Der Leidensdruck könne sehr subjektiv sein, warum Menschen auf ungünstige politische, wirtschaftliche, soziale, demografische und ökologische Bedingungen mit Migration reagierten, schreiben die Theologen. «Objektiv aber verbindet sie die Hoffnung auf ein besseres Leben fern der Heimat.» Deshalb werde die strittige Frage sein, «ob Not ein für das Asylrecht oder den Flüchtlingsschutz hinreichender Fluchtgrund ist.» Tremmel ist Professor für Theologie und Ethik in der sozialen Arbeit an der Katholischen Stiftungsfachhochschule in Benediktbeuern, Martin Schneider ist wissenschaftlicher Mitarbeiter am Lehrstuhl für Christliche Sozialethik in München.

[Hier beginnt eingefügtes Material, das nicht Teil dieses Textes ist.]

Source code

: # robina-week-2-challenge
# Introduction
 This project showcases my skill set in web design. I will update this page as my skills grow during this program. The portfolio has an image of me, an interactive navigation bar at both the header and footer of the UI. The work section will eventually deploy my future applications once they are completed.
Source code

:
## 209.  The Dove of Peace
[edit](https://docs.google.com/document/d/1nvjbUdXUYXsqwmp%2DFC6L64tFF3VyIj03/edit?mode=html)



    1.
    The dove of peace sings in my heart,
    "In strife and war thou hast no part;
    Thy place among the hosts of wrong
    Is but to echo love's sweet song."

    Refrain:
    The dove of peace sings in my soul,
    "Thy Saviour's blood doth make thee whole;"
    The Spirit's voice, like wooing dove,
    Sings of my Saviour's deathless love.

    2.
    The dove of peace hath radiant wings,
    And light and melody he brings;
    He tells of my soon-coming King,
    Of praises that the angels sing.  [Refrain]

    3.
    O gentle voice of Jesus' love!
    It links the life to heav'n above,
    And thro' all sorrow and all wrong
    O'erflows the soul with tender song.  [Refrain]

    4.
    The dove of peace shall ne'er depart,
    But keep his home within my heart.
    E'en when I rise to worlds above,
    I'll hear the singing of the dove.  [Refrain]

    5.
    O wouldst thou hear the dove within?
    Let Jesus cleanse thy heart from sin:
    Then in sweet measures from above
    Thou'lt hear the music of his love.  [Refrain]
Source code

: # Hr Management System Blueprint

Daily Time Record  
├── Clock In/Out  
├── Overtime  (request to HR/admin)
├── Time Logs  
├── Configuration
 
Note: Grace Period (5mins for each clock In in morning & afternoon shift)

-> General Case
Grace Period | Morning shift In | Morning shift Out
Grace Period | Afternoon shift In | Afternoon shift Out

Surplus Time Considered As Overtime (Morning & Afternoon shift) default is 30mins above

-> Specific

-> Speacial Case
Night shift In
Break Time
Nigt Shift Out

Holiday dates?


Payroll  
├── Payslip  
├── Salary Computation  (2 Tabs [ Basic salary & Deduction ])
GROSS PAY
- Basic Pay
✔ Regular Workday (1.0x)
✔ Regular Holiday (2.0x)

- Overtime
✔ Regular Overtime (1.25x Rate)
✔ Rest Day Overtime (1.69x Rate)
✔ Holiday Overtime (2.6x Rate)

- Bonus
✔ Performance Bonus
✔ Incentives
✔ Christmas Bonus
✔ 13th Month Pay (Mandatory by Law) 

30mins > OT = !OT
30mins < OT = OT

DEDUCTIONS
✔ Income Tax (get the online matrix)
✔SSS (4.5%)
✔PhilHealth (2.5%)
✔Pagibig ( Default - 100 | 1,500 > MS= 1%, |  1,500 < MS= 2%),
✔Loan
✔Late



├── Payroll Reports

Kritik an Dublin-Regeln und Grenzmanagment

Kritik üben die Autoren an der Einschränkung des Grundrechts auf Asyl durch die europäische Gesetzgebung. Mit der Regelung der sicheren Dritt- und Herkunftsstaaten sei die Inanspruchnahme des deutschen Asylverfahrens «nahezu verunmöglicht» worden. Die Dublin-Regeln, nach denen Flüchtlinge in jenes Land der EU zurückgeschoben werden, in dem sie erstmals registriert wurden, dürfe nur auf jene Staaten angewendet werden, in denen rechtsstaatliche Mindestanforderungen gewährleistet seien. Dies sei nicht überall der Fall. «Der unbedingte Schutz der Menschenwürde hat Priorität vor der Frage, wer wo zum ersten Mal europäischen Boden betreten hat.»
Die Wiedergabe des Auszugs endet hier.